Culture & Media
Stage Satire Skewers ‘Alternative Facts’
Most of Welcome to Your Alternative Reality‘s sketches cleverly build around the foibles of human nature, and are brought to life by a mostly versatile ensemble with comic chops and a crisp sense of timing.
A scene from Welcome to Your Alternative Reality. (Photo: Darrett Sanders)
Writer/directors Catherine Butterfield and Ron West have titled this collection of comedy sketches, presented by the Open Fist Theatre Company, Welcome to Your Alternative Reality — an apt reference to what millions of Americans experience each day as they digest news of our mangled government construct and its inept and puerile president.
It must be said that the show’s press release is a bit misleading, as it implies that the satire is predominantly political in nature. In fact, the writers cheat somewhat by juxtaposing their lampoons of the Establishment with other targets for burlesque. There are familiar tropes about put-upon screenwriters or actors — the sort of material that usually finds a knowing, appreciative audience among L.A. theatergoers, but which really has little to do with the current deplorable state of affairs in our nation. Other sketches target the male chauvinist creeps among us, our vulnerability to malevolent hackers and the propensity for dominant groups to force their views on the minority – illustrated when disgruntled members of a 16th-century Indian tribe (Josh Banday and Kiley Everhardt) commiserate over the ruling Spaniards, who are interfering with their rite of human sacrifice.
Whether timely or no, most of the sketches cleverly build around the foibles of human nature, and are brought to life by a mostly versatile ensemble with comic chops and a crisp sense of timing. And the most politically relevant material is always on-point.
The scene that best defines the evening’s ironic theme takes place near the top and is titled “Embrace It.” A new psychiatric patient (Tisha Terrasina Banker) visits a well-recommended analyst (Bjorn Johnson), seeking help for her depression and feelings of hopelessness — only to be informed in no uncertain terms that the situation is hopeless indeed, and that learning to laugh ironically is her best bet for emotional survival.

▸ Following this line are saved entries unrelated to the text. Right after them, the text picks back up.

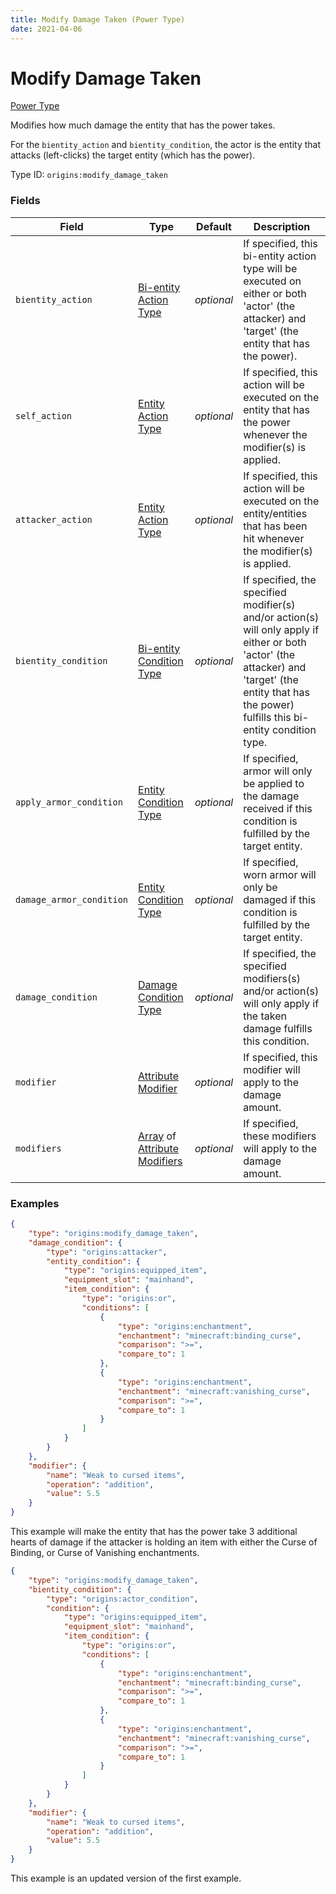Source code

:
 ```yaml
---
title: Modify Damage Taken (Power Type)
date: 2021-04-06
---
```


# Modify Damage Taken

[Power Type](../power_types.md)

Modifies how much damage the entity that has the power takes.

For the `bientity_action` and `bientity_condition`, the actor is the entity that attacks (left-clicks) the target entity (which has the power).

Type ID: `origins:modify_damage_taken`


### Fields

Field  | Type | Default | Description
-------|------|---------|-------------
`bientity_action` | [Bi-entity Action Type](../bientity_action_types.md) | _optional_ | If specified, this bi-entity action type will be executed on either or both 'actor' (the attacker) and 'target' (the entity that has the power).
`self_action` | [Entity Action Type](../entity_action_types.md) | _optional_ | If specified, this action will be executed on the entity that has the power whenever the modifier(s) is applied.
`attacker_action` | [Entity Action Type](../entity_action_types.md) | _optional_ | If specified, this action will be executed on the entity/entities that has been hit whenever the modifier(s) is applied.
`bientity_condition` | [Bi-entity Condition Type](../bientity_condition_types.md) | _optional_ | If specified, the specified modifier(s) and/or action(s) will only apply if either or both 'actor' (the attacker) and 'target' (the entity that has the power) fulfills this bi-entity condition type.
`apply_armor_condition` | [Entity Condition Type](../entity_condition_types.md) | _optional_ | If specified, armor will only be applied to the damage received if this condition is fulfilled by the target entity.
`damage_armor_condition` | [Entity Condition Type](../entity_condition_types.md) | _optional_ | If specified, worn armor will only be damaged if this condition is fulfilled by the target entity.
`damage_condition` | [Damage Condition Type](../damage_condition_types.md) | _optional_ | If specified, the specified modifiers(s) and/or action(s) will only apply if the taken damage fulfills this condition.
`modifier` | [Attribute Modifier](../data_types/attribute_modifier.md) | _optional_ | If specified, this modifier will apply to the damage amount.
`modifiers` | [Array](../data_types/array.md) of [Attribute Modifiers](../data_types/attribute_modifier.md) | _optional_ | If specified, these modifiers will apply to the damage amount.


### Examples
```json
{
    "type": "origins:modify_damage_taken",
    "damage_condition": {
        "type": "origins:attacker",
        "entity_condition": {
            "type": "origins:equipped_item",
            "equipment_slot": "mainhand",
            "item_condition": {
                "type": "origins:or",
                "conditions": [
                    {
                        "type": "origins:enchantment",
                        "enchantment": "minecraft:binding_curse",
                        "comparison": ">=",
                        "compare_to": 1
                    },
                    {
                        "type": "origins:enchantment",
                        "enchantment": "minecraft:vanishing_curse",
                        "comparison": ">=",
                        "compare_to": 1
                    }
                ]
            }
        }
    },
    "modifier": {
        "name": "Weak to cursed items",
        "operation": "addition",
        "value": 5.5
    }
}
```

This example will make the entity that has the power take 3 additional hearts of damage if the attacker is holding an item with either the Curse of Binding, or Curse of Vanishing enchantments.
<br>

```json
{
    "type": "origins:modify_damage_taken",
    "bientity_condition": {
        "type": "origins:actor_condition",
        "condition": {
            "type": "origins:equipped_item",
            "equipment_slot": "mainhand",
            "item_condition": {
                "type": "origins:or",
                "conditions": [
                    {
                        "type": "origins:enchantment",
                        "enchantment": "minecraft:binding_curse",
                        "comparison": ">=",
                        "compare_to": 1
                    },
                    {
                        "type": "origins:enchantment",
                        "enchantment": "minecraft:vanishing_curse",
                        "comparison": ">=",
                        "compare_to": 1
                    }
                ]
            }
        }
    },
    "modifier": {
        "name": "Weak to cursed items",
        "operation": "addition",
        "value": 5.5
    }
}
```

This example is an updated version of the first example.
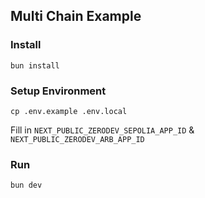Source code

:## Multi Chain Example

### Install
```
bun install
```

### Setup Environment
```
cp .env.example .env.local
```

Fill in `NEXT_PUBLIC_ZERODEV_SEPOLIA_APP_ID` & `NEXT_PUBLIC_ZERODEV_ARB_APP_ID`

### Run
```
bun dev
```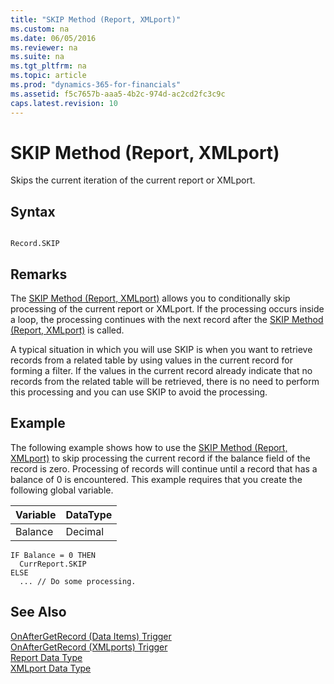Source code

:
 ```yaml
---
title: "SKIP Method (Report, XMLport)"
ms.custom: na
ms.date: 06/05/2016
ms.reviewer: na
ms.suite: na
ms.tgt_pltfrm: na
ms.topic: article
ms.prod: "dynamics-365-for-financials"
ms.assetid: f5c7657b-aaa5-4b2c-974d-ac2cd2fc3c9c
caps.latest.revision: 10
---
```

# SKIP Method (Report, XMLport)
Skips the current iteration of the current report or XMLport.  
  
## Syntax  
  
```  
  
Record.SKIP  
```  
  
## Remarks  
 The [SKIP Method \(Report, XMLport\)](devenv-SKIP-Method-Report--XMLport.md) allows you to conditionally skip processing of the current report or XMLport. If the processing occurs inside a loop, the processing continues with the next record after the [SKIP Method \(Report, XMLport\)](devenv-SKIP-Method-Report--XMLport.md) is called.  
  
 A typical situation in which you will use SKIP is when you want to retrieve records from a related table by using values in the current record for forming a filter. If the values in the current record already indicate that no records from the related table will be retrieved, there is no need to perform this processing and you can use SKIP to avoid the processing.  
  
## Example  
 The following example shows how to use the [SKIP Method \(Report, XMLport\)](devenv-SKIP-Method-Report--XMLport.md) to skip processing the current record if the balance field of the record is zero. Processing of records will continue until a record that has a balance of 0 is encountered. This example requires that you create the following global variable.  
  
|Variable|DataType|  
|--------------|--------------|  
|Balance|Decimal|  
  
```  
IF Balance = 0 THEN  
  CurrReport.SKIP  
ELSE  
  ... // Do some processing.  
```  
  
## See Also  
 [OnAfterGetRecord \(Data Items\) Trigger](../triggers/devenv-OnAfterGetRecord--Data-Items--Trigger.md)   
 [OnAfterGetRecord \(XMLports\) Trigger](../triggers/devenv-OnAfterGetRecord--XMLports--Trigger.md)   
 [Report Data Type](../datatypes/devenv-Report-Data-Type.md)   
 [XMLport Data Type](../datatypes/devenv-XMLport-Data-Type.md)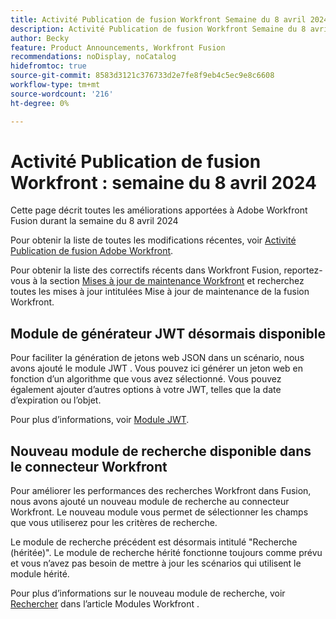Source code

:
 ```yaml
---
title: Activité Publication de fusion Workfront Semaine du 8 avril 2024
description: Activité Publication de fusion Workfront Semaine du 8 avril 2024
author: Becky
feature: Product Announcements, Workfront Fusion
recommendations: noDisplay, noCatalog
hidefromtoc: true
source-git-commit: 8583d3121c376733d2e7fe8f9eb4c5ec9e8c6608
workflow-type: tm+mt
source-wordcount: '216'
ht-degree: 0%

---
```


# Activité Publication de fusion Workfront : semaine du 8 avril 2024

Cette page décrit toutes les améliorations apportées à Adobe Workfront Fusion durant la semaine du 8 avril 2024

Pour obtenir la liste de toutes les modifications récentes, voir [Activité Publication de fusion Adobe Workfront](../../../product-announcements/product-releases/fusion-release-activity/fusion-release-activity.md).

Pour obtenir la liste des correctifs récents dans Workfront Fusion, reportez-vous à la section [Mises à jour de maintenance Workfront](https://experienceleague.adobe.com/docs/workfront-known-issues/releases/current-updates.html) et recherchez toutes les mises à jour intitulées Mise à jour de maintenance de la fusion Workfront.

## Module de générateur JWT désormais disponible

Pour faciliter la génération de jetons web JSON dans un scénario, nous avons ajouté le module JWT . Vous pouvez ici générer un jeton web en fonction d’un algorithme que vous avez sélectionné. Vous pouvez également ajouter d’autres options à votre JWT, telles que la date d’expiration ou l’objet.

Pour plus d’informations, voir [Module JWT](/help/quicksilver/workfront-fusion/apps-and-their-modules/jwt-modules.md).

## Nouveau module de recherche disponible dans le connecteur Workfront

Pour améliorer les performances des recherches Workfront dans Fusion, nous avons ajouté un nouveau module de recherche au connecteur Workfront. Le nouveau module vous permet de sélectionner les champs que vous utiliserez pour les critères de recherche.

Le module de recherche précédent est désormais intitulé &quot;Recherche (héritée)&quot;. Le module de recherche hérité fonctionne toujours comme prévu et vous n’avez pas besoin de mettre à jour les scénarios qui utilisent le module hérité.

Pour plus d’informations sur le nouveau module de recherche, voir [Rechercher](/help/quicksilver/workfront-fusion/apps-and-their-modules/workfront-modules.md#searches) dans l’article Modules Workfront .
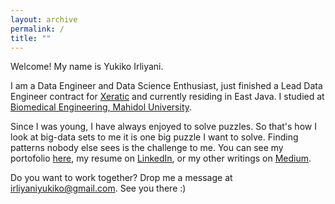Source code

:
 ```yaml
---
layout: archive
permalink: /
title: ""
---
```


Welcome! My name is Yukiko Irliyani. 

I am a Data Engineer and Data Science Enthusiast, just finished a Lead Data Engineer contract for [Xeratic](https://www.linkedin.com/company/xeratic/mycompany/) and currently residing in East Java. I studied at [Biomedical Engineering, Mahidol University](https://www.facebook.com/bmemahidol).

Since I was young, I have always enjoyed to solve puzzles. So that's how I look at big-data sets to me it is one big puzzle I want to solve. Finding patterns nobody else sees is the challenge to me. You can see my portofolio [here](/portofolio/), my resume on [LinkedIn](https://www.linkedin.com/in/yukiko-irliyani/), or my other writings on [Medium](https://medium.com/@yukikoirlyn).

Do you want to work together? Drop me a message at irliyaniyukiko@gmail.com. See you there :)
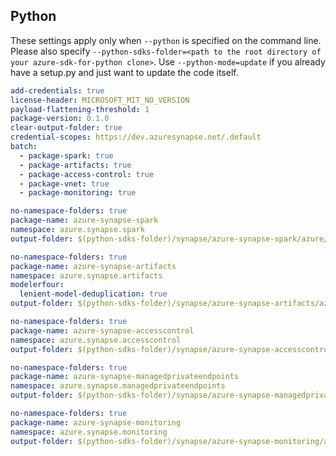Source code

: ## Python

These settings apply only when `--python` is specified on the command line.
Please also specify `--python-sdks-folder=<path to the root directory of your azure-sdk-for-python clone>`.
Use `--python-mode=update` if you already have a setup.py and just want to update the code itself.

``` yaml
add-credentials: true
license-header: MICROSOFT_MIT_NO_VERSION
payload-flattening-threshold: 1
package-version: 0.1.0
clear-output-folder: true
credential-scopes: https://dev.azuresynapse.net/.default
batch:
  - package-spark: true
  - package-artifacts: true
  - package-access-control: true
  - package-vnet: true
  - package-monitoring: true
```
``` yaml $(package-spark)
no-namespace-folders: true
package-name: azure-synapse-spark
namespace: azure.synapse.spark
output-folder: $(python-sdks-folder)/synapse/azure-synapse-spark/azure/synapse/spark
```
``` yaml $(package-artifacts)
no-namespace-folders: true
package-name: azure-synapse-artifacts
namespace: azure.synapse.artifacts
modelerfour:
  lenient-model-deduplication: true
output-folder: $(python-sdks-folder)/synapse/azure-synapse-artifacts/azure/synapse/artifacts
```
``` yaml $(package-access-control)
no-namespace-folders: true
package-name: azure-synapse-accesscontrol
namespace: azure.synapse.accesscontrol
output-folder: $(python-sdks-folder)/synapse/azure-synapse-accesscontrol/azure/synapse/accesscontrol
```

``` yaml $(package-vnet)
no-namespace-folders: true
package-name: azure-synapse-managedprivateendpoints
namespace: azure.synapse.managedprivateendpoints
output-folder: $(python-sdks-folder)/synapse/azure-synapse-managedprivateendpoints/azure/synapse/managedprivateendpoints
```

``` yaml $(package-monitoring)
no-namespace-folders: true
package-name: azure-synapse-monitoring
namespace: azure.synapse.monitoring
output-folder: $(python-sdks-folder)/synapse/azure-synapse-monitoring/azure/synapse/monitoring
```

In the wry but unsettling “Line of Succession” (Yes, it could happen here!), an average citizen (Dylan Maddalena) is accosted in his home by two FBI agents (Banday and Lane Allison) who interrogate him as a possible subversive, while simultaneously confirming his position in line for the U.S. Presidency.
A droll reflection on the breast-beating — and finger-pointing — that took place in progressive circles following Donald Trump’s election, “Support Group” presents an assemblage of citizens (Beth Robbins, Paul Mischeshin, Everhardt, Banker and Allison), each of whom has committed a faux pas at the ballot box that contributed to his victory. (Some are forgiven, others are not.)
And in “Nylah and Mr. Green,” it’s hard not to cheer when an elderly African-American granddad (Banday) tongue-lashes his ambitious TV journalist granddaughter (Emily Tunon) for mouthing lies on a TV broadcast for an outlet resembling Fox News.
All told, it’s an entertaining evening, with the promise of diversion from the twisted lunacy of today’s headlines amply fulfilled, although more sketches with pointed political commentary would have been welcome.